About this task ▸ All lines containing the string "Следствие" must be copied from the entries.

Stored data

_ _ _ _

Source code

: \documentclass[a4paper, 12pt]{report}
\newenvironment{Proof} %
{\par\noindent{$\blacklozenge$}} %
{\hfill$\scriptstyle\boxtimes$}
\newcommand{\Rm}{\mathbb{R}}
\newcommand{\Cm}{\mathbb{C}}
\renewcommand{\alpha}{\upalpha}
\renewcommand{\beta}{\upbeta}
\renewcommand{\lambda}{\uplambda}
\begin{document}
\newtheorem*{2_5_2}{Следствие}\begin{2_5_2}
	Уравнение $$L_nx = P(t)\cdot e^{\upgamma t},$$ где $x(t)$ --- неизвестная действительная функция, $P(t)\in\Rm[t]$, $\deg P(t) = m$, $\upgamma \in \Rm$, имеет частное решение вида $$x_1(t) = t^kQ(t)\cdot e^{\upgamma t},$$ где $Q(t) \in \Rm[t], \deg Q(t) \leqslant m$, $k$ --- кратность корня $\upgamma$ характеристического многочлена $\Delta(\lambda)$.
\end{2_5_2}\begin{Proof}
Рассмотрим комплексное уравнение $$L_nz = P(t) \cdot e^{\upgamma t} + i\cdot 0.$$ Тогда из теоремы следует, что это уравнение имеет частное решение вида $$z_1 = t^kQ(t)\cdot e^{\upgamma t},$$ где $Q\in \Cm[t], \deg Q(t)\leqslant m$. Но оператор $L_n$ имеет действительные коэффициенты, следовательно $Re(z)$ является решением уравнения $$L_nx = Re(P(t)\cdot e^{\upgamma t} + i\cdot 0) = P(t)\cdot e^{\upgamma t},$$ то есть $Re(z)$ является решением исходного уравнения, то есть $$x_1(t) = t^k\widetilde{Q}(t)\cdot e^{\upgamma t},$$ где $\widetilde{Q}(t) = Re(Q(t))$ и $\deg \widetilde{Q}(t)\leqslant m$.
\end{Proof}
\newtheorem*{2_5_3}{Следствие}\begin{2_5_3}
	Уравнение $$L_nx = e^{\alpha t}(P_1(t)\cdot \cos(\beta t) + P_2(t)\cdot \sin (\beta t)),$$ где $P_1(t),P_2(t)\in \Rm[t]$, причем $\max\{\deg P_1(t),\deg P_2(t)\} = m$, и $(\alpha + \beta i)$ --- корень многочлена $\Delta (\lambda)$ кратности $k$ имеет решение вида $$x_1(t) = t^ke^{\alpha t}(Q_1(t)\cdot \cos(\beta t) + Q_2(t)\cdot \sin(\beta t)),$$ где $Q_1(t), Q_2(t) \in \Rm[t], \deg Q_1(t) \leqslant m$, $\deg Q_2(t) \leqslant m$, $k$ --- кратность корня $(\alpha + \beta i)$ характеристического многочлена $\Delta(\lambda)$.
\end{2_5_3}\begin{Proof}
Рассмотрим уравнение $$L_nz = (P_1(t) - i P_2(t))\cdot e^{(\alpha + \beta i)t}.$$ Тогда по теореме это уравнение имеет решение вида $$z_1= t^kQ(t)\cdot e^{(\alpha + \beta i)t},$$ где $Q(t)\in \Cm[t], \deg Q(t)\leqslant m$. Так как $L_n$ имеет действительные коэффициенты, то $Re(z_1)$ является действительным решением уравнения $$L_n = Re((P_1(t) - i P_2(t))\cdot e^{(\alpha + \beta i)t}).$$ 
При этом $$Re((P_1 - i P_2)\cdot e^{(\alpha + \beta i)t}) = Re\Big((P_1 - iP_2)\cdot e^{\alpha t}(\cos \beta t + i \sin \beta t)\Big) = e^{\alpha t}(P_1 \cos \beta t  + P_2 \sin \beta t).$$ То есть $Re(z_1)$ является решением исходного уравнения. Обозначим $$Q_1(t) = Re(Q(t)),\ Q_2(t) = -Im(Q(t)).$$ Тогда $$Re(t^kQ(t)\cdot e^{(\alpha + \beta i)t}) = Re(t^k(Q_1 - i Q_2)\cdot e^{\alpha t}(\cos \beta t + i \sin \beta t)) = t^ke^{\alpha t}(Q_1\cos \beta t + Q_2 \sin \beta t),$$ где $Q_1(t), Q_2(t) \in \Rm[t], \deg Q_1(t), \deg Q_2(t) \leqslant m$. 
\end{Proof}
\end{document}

_ _ _ _

Response to this exercise ▸
\newtheorem*{2_5_2}{Следствие}\begin{2_5_2}
\newtheorem*{2_5_3}{Следствие}\begin{2_5_3}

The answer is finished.